[Start of section]

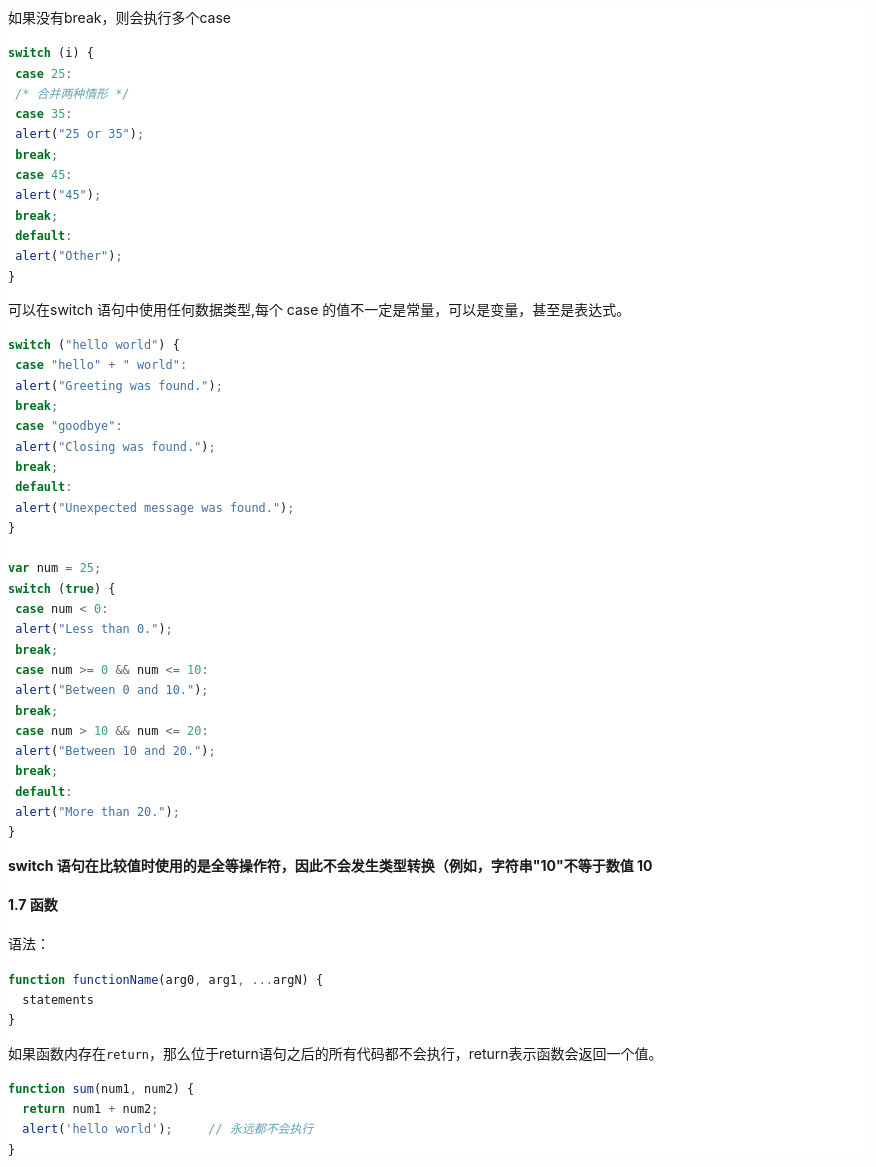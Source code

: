 如果没有break，则会执行多个case
```javascript
switch (i) {
 case 25:
 /* 合并两种情形 */
 case 35:
 alert("25 or 35");
 break;
 case 45:
 alert("45");
 break;
 default:
 alert("Other");
} 
```

可以在switch 语句中使用任何数据类型,每个 case 的值不一定是常量，可以是变量，甚至是表达式。

```javascript
switch ("hello world") {
 case "hello" + " world":
 alert("Greeting was found.");
 break;
 case "goodbye":
 alert("Closing was found.");
 break;
 default:
 alert("Unexpected message was found.");
} 

var num = 25;
switch (true) {
 case num < 0:
 alert("Less than 0.");
 break;
 case num >= 0 && num <= 10:
 alert("Between 0 and 10.");
 break;
 case num > 10 && num <= 20:
 alert("Between 10 and 20.");
 break;
 default:
 alert("More than 20.");
} 
```

**switch 语句在比较值时使用的是全等操作符，因此不会发生类型转换（例如，字符串"10"不等于数值 10**


#### 1.7 函数

语法：
```javascript
function functionName(arg0, arg1, ...argN) {
  statements
}
```
如果函数内存在`return`，那么位于return语句之后的所有代码都不会执行，return表示函数会返回一个值。
```javascript
function sum(num1, num2) {
  return num1 + num2;
  alert('hello world');     // 永远都不会执行
}
```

[End of section]

• **Activity**: Using the entries above, determine how many lines include the string "found" and write only that number.

• **Solution to this exercise**: 3